Thursday, July 17, 2008

Jehovah Jireh?

An excerpt from my internship journal...

I’m leaning more and more on God these days—but only because I have to. I’m trying very hard not to worry about things (finances in particular), but when the backup plans I had fall through, I lose confidence in His provision. I think I have this strange idea in my head that while God may not put me through what I can’t survive, He’s only interested in preserving my life. However destitute and impoverished and beaten I become, I look to Him to provide and imagine Him saying, ‘You’re alive, aren’t you?’ I need to know what it is to trust—but I just wish I would have a safety net. Funny…isn’t He my safety net? Strange how much faith we think we have until we have to actually depend on Him.

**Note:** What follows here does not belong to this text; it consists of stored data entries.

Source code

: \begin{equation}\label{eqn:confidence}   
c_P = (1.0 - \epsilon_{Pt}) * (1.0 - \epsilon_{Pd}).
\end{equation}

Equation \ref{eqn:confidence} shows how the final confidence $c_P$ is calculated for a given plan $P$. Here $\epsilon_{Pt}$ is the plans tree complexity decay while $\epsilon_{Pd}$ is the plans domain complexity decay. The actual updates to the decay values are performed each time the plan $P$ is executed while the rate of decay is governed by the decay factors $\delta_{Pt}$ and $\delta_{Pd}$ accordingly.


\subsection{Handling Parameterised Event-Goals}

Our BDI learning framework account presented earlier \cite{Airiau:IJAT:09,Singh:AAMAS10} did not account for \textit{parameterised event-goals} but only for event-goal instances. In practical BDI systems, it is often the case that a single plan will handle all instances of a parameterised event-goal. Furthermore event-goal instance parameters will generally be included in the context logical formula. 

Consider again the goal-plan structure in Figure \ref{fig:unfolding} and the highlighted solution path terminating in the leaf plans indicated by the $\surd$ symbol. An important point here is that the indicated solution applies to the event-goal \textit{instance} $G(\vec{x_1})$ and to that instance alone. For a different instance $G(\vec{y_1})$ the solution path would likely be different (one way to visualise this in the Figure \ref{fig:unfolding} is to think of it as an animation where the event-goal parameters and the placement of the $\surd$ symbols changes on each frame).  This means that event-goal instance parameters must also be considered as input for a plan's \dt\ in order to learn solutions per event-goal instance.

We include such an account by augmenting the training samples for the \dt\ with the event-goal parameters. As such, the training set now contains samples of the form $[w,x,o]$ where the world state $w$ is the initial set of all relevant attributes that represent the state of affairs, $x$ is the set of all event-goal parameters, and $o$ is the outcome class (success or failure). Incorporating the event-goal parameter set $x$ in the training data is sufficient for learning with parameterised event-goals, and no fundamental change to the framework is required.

And the same with this 'situation'…a year ago when this whole thing got started, I was so sure it was the Lord saying to me, ‘See? I really do want to bless you more than you can imagine,’ and since, it doesn’t feel like that much at all. It feels more like He’s just waving something incredible in front of me, just out of reach of my arms. Why can’t He just let me have it instead of teasing me relentlessly? I hate how He always knows best, because so often, it’s the opposite of what I think is best. He knows what I want, and…

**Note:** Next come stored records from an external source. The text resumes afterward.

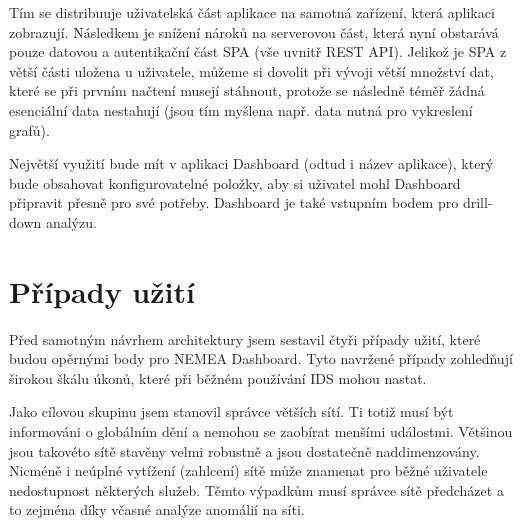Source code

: Tím se distribuuje uživatelská část aplikace na samotná zařízení, která aplikaci zobrazují. Následkem je snížení nároků na serverovou část, která nyní obstarává pouze datovou a autentikační část SPA (vše uvnitř REST API). Jelikož je SPA z větší části uložena u uživatele, můžeme si dovolit při vývoji větší množství dat, které se při prvním načtení musejí stáhnout, protože se následně téměř žádná esenciální data nestahují (jsou tím myšlena např. data nutná pro vykreslení grafů).

Největší využití bude mít v aplikaci Dashboard (odtud i název aplikace), který bude obsahovat konfigurovatelné položky, aby si uživatel mohl Dashboard připravit přesně pro své potřeby. Dashboard je také vstupním bodem pro drill-down analýzu.

\section{Případy užití}
Před samotným návrhem architektury jsem sestavil čtyři případy užití, které budou opěrnými body pro NEMEA Dashboard. Tyto navržené případy zohledňují širokou škálu úkonů, které při běžném používání IDS mohou nastat.

Jako cílovou skupinu jsem stanovil správce větších sítí. Ti totiž musí být informováni o globálním dění a nemohou se zaobírat menšími událostmi. Většinou jsou takovéto sítě stavěny velmi robustně a jsou dostatečně naddimenzovány. Nicméně i neúplné vytížení (zahlcení) sítě může znamenat pro běžné uživatele nedostupnost některých služeb. Těmto výpadkům musí správce sítě předcházet a to zejména díky včasné analýze anomálií na síti.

I can’t have what I want on my terms. That wouldn’t be fair to me. I just wish it didn’t have to be this hard to trust. I know that I’m learning to trust, but it’s one lesson that I know is going to stretch me further than I want to be stretched.
I’m trying to be okay with it. I really am. Just right now, I’m very frustrated. I’m very angry at Him…but I think it’s more of me being angry that I can’t understand Him, which isn’t always a bad thing. It just wears on me sometimes.